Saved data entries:
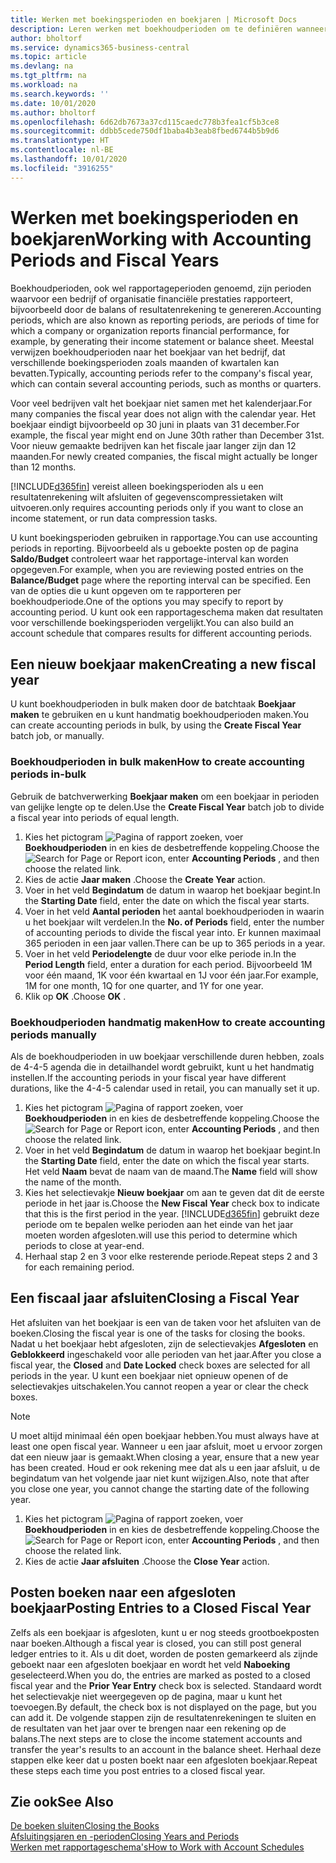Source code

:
 ```yaml
---
title: Werken met boekingsperioden en boekjaren | Microsoft Docs
description: Leren werken met boekhoudperioden om te definiëren wanneer uw bedrijf financiële prestaties rapporteert.
author: bholtorf
ms.service: dynamics365-business-central
ms.topic: article
ms.devlang: na
ms.tgt_pltfrm: na
ms.workload: na
ms.search.keywords: ''
ms.date: 10/01/2020
ms.author: bholtorf
ms.openlocfilehash: 6d62db7673a37cd115caedc778b3fea1cf5b3ce8
ms.sourcegitcommit: ddbb5cede750df1baba4b3eab8fbed6744b5b9d6
ms.translationtype: HT
ms.contentlocale: nl-BE
ms.lasthandoff: 10/01/2020
ms.locfileid: "3916255"
---
```

# <a name="working-with-accounting-periods-and-fiscal-years"></a><span data-ttu-id="f69ab-103">Werken met boekingsperioden en boekjaren</span><span class="sxs-lookup"><span data-stu-id="f69ab-103">Working with Accounting Periods and Fiscal Years</span></span>

<span data-ttu-id="f69ab-104">Boekhoudperioden, ook wel rapportageperioden genoemd, zijn perioden waarvoor een bedrijf of organisatie financiële prestaties rapporteert, bijvoorbeeld door de balans of resultatenrekening te genereren.</span><span class="sxs-lookup"><span data-stu-id="f69ab-104">Accounting periods, which are also known as reporting periods, are periods of time for which a company or organization reports financial performance, for example, by generating their income statement or balance sheet.</span></span> <span data-ttu-id="f69ab-105">Meestal verwijzen boekhoudperioden naar het boekjaar van het bedrijf, dat verschillende boekingsperioden zoals maanden of kwartalen kan bevatten.</span><span class="sxs-lookup"><span data-stu-id="f69ab-105">Typically, accounting periods refer to the company's fiscal year, which can contain several accounting periods, such as months or quarters.</span></span>

<span data-ttu-id="f69ab-106">Voor veel bedrijven valt het boekjaar niet samen met het kalenderjaar.</span><span class="sxs-lookup"><span data-stu-id="f69ab-106">For many companies the fiscal year does not align with the calendar year.</span></span> <span data-ttu-id="f69ab-107">Het boekjaar eindigt bijvoorbeeld op 30 juni in plaats van 31 december.</span><span class="sxs-lookup"><span data-stu-id="f69ab-107">For example, the fiscal year might end on June 30th rather than December 31st.</span></span> <span data-ttu-id="f69ab-108">Voor nieuw gemaakte bedrijven kan het fiscale jaar langer zijn dan 12 maanden.</span><span class="sxs-lookup"><span data-stu-id="f69ab-108">For newly created companies, the fiscal might actually be longer than 12 months.</span></span>  

[!INCLUDE[d365fin](includes/d365fin_md.md)] <span data-ttu-id="f69ab-109">vereist alleen boekingsperioden als u een resultatenrekening wilt afsluiten of gegevenscompressietaken wilt uitvoeren.</span><span class="sxs-lookup"><span data-stu-id="f69ab-109">only requires accounting periods only if you want to close an income statement, or run data compression tasks.</span></span> 

<span data-ttu-id="f69ab-110">U kunt boekingsperioden gebruiken in rapportage.</span><span class="sxs-lookup"><span data-stu-id="f69ab-110">You can use accounting periods in reporting.</span></span> <span data-ttu-id="f69ab-111">Bijvoorbeeld als u geboekte posten op de pagina **Saldo/Budget** controleert waar het rapportage-interval kan worden opgegeven.</span><span class="sxs-lookup"><span data-stu-id="f69ab-111">For example, when you are reviewing posted entries on the **Balance/Budget** page where the reporting interval can be specified.</span></span> <span data-ttu-id="f69ab-112">Een van de opties die u kunt opgeven om te rapporteren per boekhoudperiode.</span><span class="sxs-lookup"><span data-stu-id="f69ab-112">One of the options you may specify to report by accounting period.</span></span> <span data-ttu-id="f69ab-113">U kunt ook een rapportageschema maken dat resultaten voor verschillende boekingsperioden vergelijkt.</span><span class="sxs-lookup"><span data-stu-id="f69ab-113">You can also build an account schedule that compares results for different accounting periods.</span></span>

## <a name="creating-a-new-fiscal-year"></a><span data-ttu-id="f69ab-114">Een nieuw boekjaar maken</span><span class="sxs-lookup"><span data-stu-id="f69ab-114">Creating a new fiscal year</span></span>

<span data-ttu-id="f69ab-115">U kunt boekhoudperioden in bulk maken door de batchtaak **Boekjaar maken** te gebruiken en u kunt handmatig boekhoudperioden maken.</span><span class="sxs-lookup"><span data-stu-id="f69ab-115">You can create accounting periods in bulk, by using the **Create Fiscal Year** batch job, or manually.</span></span>

### <a name="how-to-create-accounting-periods-in-bulk"></a><span data-ttu-id="f69ab-116">Boekhoudperioden in bulk maken</span><span class="sxs-lookup"><span data-stu-id="f69ab-116">How to create accounting periods in-bulk</span></span>

<span data-ttu-id="f69ab-117">Gebruik de batchverwerking **Boekjaar maken** om een boekjaar in perioden van gelijke lengte op te delen.</span><span class="sxs-lookup"><span data-stu-id="f69ab-117">Use the **Create Fiscal Year** batch job to divide a fiscal year into periods of equal length.</span></span>  

1. <span data-ttu-id="f69ab-118">Kies het pictogram ![Pagina of rapport zoeken](media/ui-search/search_small.png "Pictogram Pagina of rapport zoeken"), voer **Boekhoudperioden** in en kies de desbetreffende koppeling.</span><span class="sxs-lookup"><span data-stu-id="f69ab-118">Choose the ![Search for Page or Report](media/ui-search/search_small.png "Search for Page or Report icon") icon, enter **Accounting Periods** , and then choose the related link.</span></span>  
2. <span data-ttu-id="f69ab-119">Kies de actie **Jaar maken** .</span><span class="sxs-lookup"><span data-stu-id="f69ab-119">Choose the **Create Year** action.</span></span>  <!--What about the Scheduling option? Should we mention that? There's also the Report Output Type field...-->
3. <span data-ttu-id="f69ab-120">Voer in het veld **Begindatum** de datum in waarop het boekjaar begint.</span><span class="sxs-lookup"><span data-stu-id="f69ab-120">In the **Starting Date** field, enter the date on which the fiscal year starts.</span></span>  
4. <span data-ttu-id="f69ab-121">Voer in het veld **Aantal perioden** het aantal boekhoudperioden in waarin u het boekjaar wilt verdelen.</span><span class="sxs-lookup"><span data-stu-id="f69ab-121">In the **No. of Periods** field, enter the number of accounting periods to divide the fiscal year into.</span></span> <span data-ttu-id="f69ab-122">Er kunnen maximaal 365 perioden in een jaar vallen.</span><span class="sxs-lookup"><span data-stu-id="f69ab-122">There can be up to 365 periods in a year.</span></span>  
5. <span data-ttu-id="f69ab-123">Voer in het veld **Periodelengte** de duur voor elke periode in.</span><span class="sxs-lookup"><span data-stu-id="f69ab-123">In the **Period Length** field, enter a duration for each period.</span></span> <span data-ttu-id="f69ab-124">Bijvoorbeeld 1M voor één maand, 1K voor één kwartaal en 1J voor één jaar.</span><span class="sxs-lookup"><span data-stu-id="f69ab-124">For example, 1M for one month, 1Q for one quarter, and 1Y for one year.</span></span>  
6. <span data-ttu-id="f69ab-125">Klik op **OK** .</span><span class="sxs-lookup"><span data-stu-id="f69ab-125">Choose **OK** .</span></span>  

### <a name="how-to-create-accounting-periods-manually"></a><span data-ttu-id="f69ab-126">Boekhoudperioden handmatig maken</span><span class="sxs-lookup"><span data-stu-id="f69ab-126">How to create accounting periods manually</span></span>

<span data-ttu-id="f69ab-127">Als de boekhoudperioden in uw boekjaar verschillende duren hebben, zoals de 4-4-5 agenda die in detailhandel wordt gebruikt, kunt u het handmatig instellen.</span><span class="sxs-lookup"><span data-stu-id="f69ab-127">If the accounting periods in your fiscal year have different durations, like the 4-4-5 calendar used in retail, you can manually set it up.</span></span>  
  
1. <span data-ttu-id="f69ab-128">Kies het pictogram ![Pagina of rapport zoeken](media/ui-search/search_small.png "Pictogram Pagina of rapport zoeken"), voer **Boekhoudperioden** in en kies de desbetreffende koppeling.</span><span class="sxs-lookup"><span data-stu-id="f69ab-128">Choose the ![Search for Page or Report](media/ui-search/search_small.png "Search for Page or Report icon") icon, enter **Accounting Periods** , and then choose the related link.</span></span>  
2. <span data-ttu-id="f69ab-129">Voer in het veld **Begindatum** de datum in waarop het boekjaar begint.</span><span class="sxs-lookup"><span data-stu-id="f69ab-129">In the **Starting Date** field, enter the date on which the fiscal year starts.</span></span> <span data-ttu-id="f69ab-130">Het veld **Naam** bevat de naam van de maand.</span><span class="sxs-lookup"><span data-stu-id="f69ab-130">The **Name** field will show the name of the month.</span></span>  
3. <span data-ttu-id="f69ab-131">Kies het selectievakje **Nieuw boekjaar** om aan te geven dat dit de eerste periode in het jaar is.</span><span class="sxs-lookup"><span data-stu-id="f69ab-131">Choose the **New Fiscal Year** check box to indicate that this is the first period in the year.</span></span> [!INCLUDE[d365fin](includes/d365fin_md.md)] <span data-ttu-id="f69ab-132">gebruikt deze periode om te bepalen welke perioden aan het einde van het jaar moeten worden afgesloten.</span><span class="sxs-lookup"><span data-stu-id="f69ab-132">will use this period to determine which periods to close at year-end.</span></span>
4. <span data-ttu-id="f69ab-133">Herhaal stap 2 en 3 voor elke resterende periode.</span><span class="sxs-lookup"><span data-stu-id="f69ab-133">Repeat steps 2 and 3 for each remaining period.</span></span>  

## <a name="closing-a-fiscal-year"></a><span data-ttu-id="f69ab-134">Een fiscaal jaar afsluiten</span><span class="sxs-lookup"><span data-stu-id="f69ab-134">Closing a Fiscal Year</span></span>

<span data-ttu-id="f69ab-135">Het afsluiten van het boekjaar is een van de taken voor het afsluiten van de boeken.</span><span class="sxs-lookup"><span data-stu-id="f69ab-135">Closing the fiscal year is one of the tasks for closing the books.</span></span> <span data-ttu-id="f69ab-136">Nadat u het boekjaar hebt afgesloten, zijn de selectievakjes **Afgesloten** en **Geblokkeerd** ingeschakeld voor alle perioden van het jaar.</span><span class="sxs-lookup"><span data-stu-id="f69ab-136">After you close a fiscal year, the **Closed** and **Date Locked** check boxes are selected for all periods in the year.</span></span> <span data-ttu-id="f69ab-137">U kunt een boekjaar niet opnieuw openen of de selectievakjes uitschakelen.</span><span class="sxs-lookup"><span data-stu-id="f69ab-137">You cannot reopen a year or clear the check boxes.</span></span>

> [!NOTE]  
> <span data-ttu-id="f69ab-138">U moet altijd minimaal één open boekjaar hebben.</span><span class="sxs-lookup"><span data-stu-id="f69ab-138">You must always have at least one open fiscal year.</span></span> <span data-ttu-id="f69ab-139">Wanneer u een jaar afsluit, moet u ervoor zorgen dat een nieuw jaar is gemaakt.</span><span class="sxs-lookup"><span data-stu-id="f69ab-139">When closing a year, ensure that a new year has been created.</span></span> <span data-ttu-id="f69ab-140">Houd er ook rekening mee dat als u een jaar afsluit, u de begindatum van het volgende jaar niet kunt wijzigen.</span><span class="sxs-lookup"><span data-stu-id="f69ab-140">Also, note that after you close one year, you cannot change the starting date of the following year.</span></span>

1. <span data-ttu-id="f69ab-141">Kies het pictogram ![Pagina of rapport zoeken](media/ui-search/search_small.png "Pictogram Pagina of rapport zoeken"), voer **Boekhoudperioden** in en kies de desbetreffende koppeling.</span><span class="sxs-lookup"><span data-stu-id="f69ab-141">Choose the ![Search for Page or Report](media/ui-search/search_small.png "Search for Page or Report icon") icon, enter **Accounting Periods** , and then choose the related link.</span></span>  
2. <span data-ttu-id="f69ab-142">Kies de actie **Jaar afsluiten** .</span><span class="sxs-lookup"><span data-stu-id="f69ab-142">Choose the **Close Year** action.</span></span>  

## <a name="posting-entries-to-a-closed-fiscal-year"></a><span data-ttu-id="f69ab-143">Posten boeken naar een afgesloten boekjaar</span><span class="sxs-lookup"><span data-stu-id="f69ab-143">Posting Entries to a Closed Fiscal Year</span></span>

<span data-ttu-id="f69ab-144">Zelfs als een boekjaar is afgesloten, kunt u er nog steeds grootboekposten naar boeken.</span><span class="sxs-lookup"><span data-stu-id="f69ab-144">Although a fiscal year is closed, you can still post general ledger entries to it.</span></span> <span data-ttu-id="f69ab-145">Als u dit doet, worden de posten gemarkeerd als zijnde geboekt naar een afgesloten boekjaar en wordt het veld **Naboeking** geselecteerd.</span><span class="sxs-lookup"><span data-stu-id="f69ab-145">When you do, the entries are marked as posted to a closed fiscal year and the **Prior Year Entry** check box is selected.</span></span> <span data-ttu-id="f69ab-146">Standaard wordt het selectievakje niet weergegeven op de pagina, maar u kunt het toevoegen.</span><span class="sxs-lookup"><span data-stu-id="f69ab-146">By default, the check box is not displayed on the page, but you can add it.</span></span> <span data-ttu-id="f69ab-147">De volgende stappen zijn de resultatenrekeningen te sluiten en de resultaten van het jaar over te brengen naar een rekening op de balans.</span><span class="sxs-lookup"><span data-stu-id="f69ab-147">The next steps are to close the income statement accounts and transfer the year's results to an account in the balance sheet.</span></span> <span data-ttu-id="f69ab-148">Herhaal deze stappen elke keer dat u posten boekt naar een afgesloten boekjaar.</span><span class="sxs-lookup"><span data-stu-id="f69ab-148">Repeat these steps each time you post entries to a closed fiscal year.</span></span>

## <a name="see-also"></a><span data-ttu-id="f69ab-149">Zie ook</span><span class="sxs-lookup"><span data-stu-id="f69ab-149">See Also</span></span>

[<span data-ttu-id="f69ab-150">De boeken sluiten</span><span class="sxs-lookup"><span data-stu-id="f69ab-150">Closing the Books</span></span>](year-close-books.md)  
[<span data-ttu-id="f69ab-151">Afsluitingsjaren en -perioden</span><span class="sxs-lookup"><span data-stu-id="f69ab-151">Closing Years and Periods</span></span>](year-close-years-periods.md)  
[<span data-ttu-id="f69ab-152">Werken met rapportageschema's</span><span class="sxs-lookup"><span data-stu-id="f69ab-152">How to Work with Account Schedules</span></span>](bi-how-work-account-schedule.md)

TASK GOAL – Whenever a line of the data contains "waarop", it counts; state how many such lines there are, with nothing added.

RESPONSE AREA – 2